‘Tis the season…to review your GDPR compliance documentation
‘Tis the season to be jolly – and a really good time to review your scheme documentation! Business Crime Reduction Schemes must be GDPR compliant. Part of that is having the correct documentation within Disc, but it’s also vital that you review them periodically – and keep a record of any changes and the date of the review.
We at Disc are GDPR nerds, and proud of it, and to make things easier for BCRS Data Controllers we’ve identified the documents you need to ensure your scheme complies with legal obligations and ‘Best Practice’. All are available in the form of ‘model’ documents to customers and non-customers, completely free of charge.
The essential scheme documentation that we recommend should be in place comprises:
1) Legitimate Interest Assessment
We recommend that your Legitimate Interest Assessment is made up of three sections: the Legitimate Interest Statement, a Data Protection Impact Assessment, and a Balance of Interests Assessment.
The purpose of your Legitimate Interest Statement is to assert your right to share information in order to protect your Members’ premises, property, staff, customers or contractors from low-level crime and ASB. The document needs to define precisely the kind of processing involved (such as sharing Offenders’ data with your Members). And it must explain why, for such purposes, it’s necessary to process Offenders’ personal data without their consent.
The Data Protection Impact Assessment outlines any impacts that you processing may have on Offenders – including intended impacts such as banning them from Members’ premises, but also any possible unintended impacts (for example, sharing Offenders data outside your Membership). Where unintended impacts are identified, the document must show what processes you have put in place to mitigate them.
The last section is your Balance of Interests Assessment. Here you must show that you have balanced your Members’ rights against the rights and freedoms of the Offenders whose data you process. And you must document the reasons why, I your opinion, the former outweighs the latter.

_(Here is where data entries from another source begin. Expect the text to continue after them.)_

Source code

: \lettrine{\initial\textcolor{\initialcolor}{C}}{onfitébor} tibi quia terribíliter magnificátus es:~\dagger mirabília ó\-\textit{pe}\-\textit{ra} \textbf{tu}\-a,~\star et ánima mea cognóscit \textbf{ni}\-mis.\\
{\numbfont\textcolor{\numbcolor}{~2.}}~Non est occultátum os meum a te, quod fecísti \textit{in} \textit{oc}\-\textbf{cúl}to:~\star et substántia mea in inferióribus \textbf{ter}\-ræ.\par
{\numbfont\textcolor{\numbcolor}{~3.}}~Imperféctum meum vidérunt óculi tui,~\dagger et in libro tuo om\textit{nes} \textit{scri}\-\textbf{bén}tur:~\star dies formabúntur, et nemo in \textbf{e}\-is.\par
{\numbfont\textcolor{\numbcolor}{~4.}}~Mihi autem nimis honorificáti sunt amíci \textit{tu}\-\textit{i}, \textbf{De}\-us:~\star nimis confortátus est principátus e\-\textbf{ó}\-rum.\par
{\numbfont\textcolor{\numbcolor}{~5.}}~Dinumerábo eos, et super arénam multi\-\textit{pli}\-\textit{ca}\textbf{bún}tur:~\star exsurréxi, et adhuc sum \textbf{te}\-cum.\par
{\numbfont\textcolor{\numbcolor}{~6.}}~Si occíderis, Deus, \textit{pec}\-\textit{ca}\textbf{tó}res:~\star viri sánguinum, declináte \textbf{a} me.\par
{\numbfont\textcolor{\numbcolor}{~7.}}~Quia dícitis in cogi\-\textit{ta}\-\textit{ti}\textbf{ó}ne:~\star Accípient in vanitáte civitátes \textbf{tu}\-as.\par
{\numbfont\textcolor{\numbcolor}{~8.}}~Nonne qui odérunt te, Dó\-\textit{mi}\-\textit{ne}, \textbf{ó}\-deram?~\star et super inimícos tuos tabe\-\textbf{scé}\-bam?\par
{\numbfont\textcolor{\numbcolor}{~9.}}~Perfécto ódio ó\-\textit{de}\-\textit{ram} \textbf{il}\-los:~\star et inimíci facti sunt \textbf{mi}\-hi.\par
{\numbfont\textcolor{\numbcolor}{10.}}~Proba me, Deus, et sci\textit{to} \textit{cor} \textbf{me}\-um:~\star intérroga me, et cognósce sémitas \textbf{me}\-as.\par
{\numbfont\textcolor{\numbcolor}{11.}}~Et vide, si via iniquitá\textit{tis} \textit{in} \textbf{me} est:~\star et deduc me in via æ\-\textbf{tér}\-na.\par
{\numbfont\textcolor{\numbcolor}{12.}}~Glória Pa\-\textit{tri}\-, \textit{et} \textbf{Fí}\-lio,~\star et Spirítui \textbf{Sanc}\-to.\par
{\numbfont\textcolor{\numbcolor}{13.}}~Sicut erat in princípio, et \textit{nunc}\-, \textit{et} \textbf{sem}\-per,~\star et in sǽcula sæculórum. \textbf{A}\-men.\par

2) Record of Processing Activity
The second essential GDPR document, this is a statement of what data you’re going to be processing and an at-a-glance summary of all the types of processing that you, undertake, the purposes of processing, your lawful basis for the processing and the ‘technical’ and the ‘organisational’ security measures in place.
3) Constitution
If your scheme is set up as an unincorporated association, or as a company limited by guarantee, you must have a Constitution which sets out the rights and roles of your Members, the way they elect their Board of Management, the roles and responsibilities of the Board, rules for voting, qualification for membership etc.
4) Rules and Protocols
This document isn’t required by GDPR – but it’s an essential one if you plan to share Offenders’ data with your Members. It defines how the scheme works, the obligations of your Members and other policies of the scheme, for example how it may process the data of young Offenders if your scheme chooses to do so.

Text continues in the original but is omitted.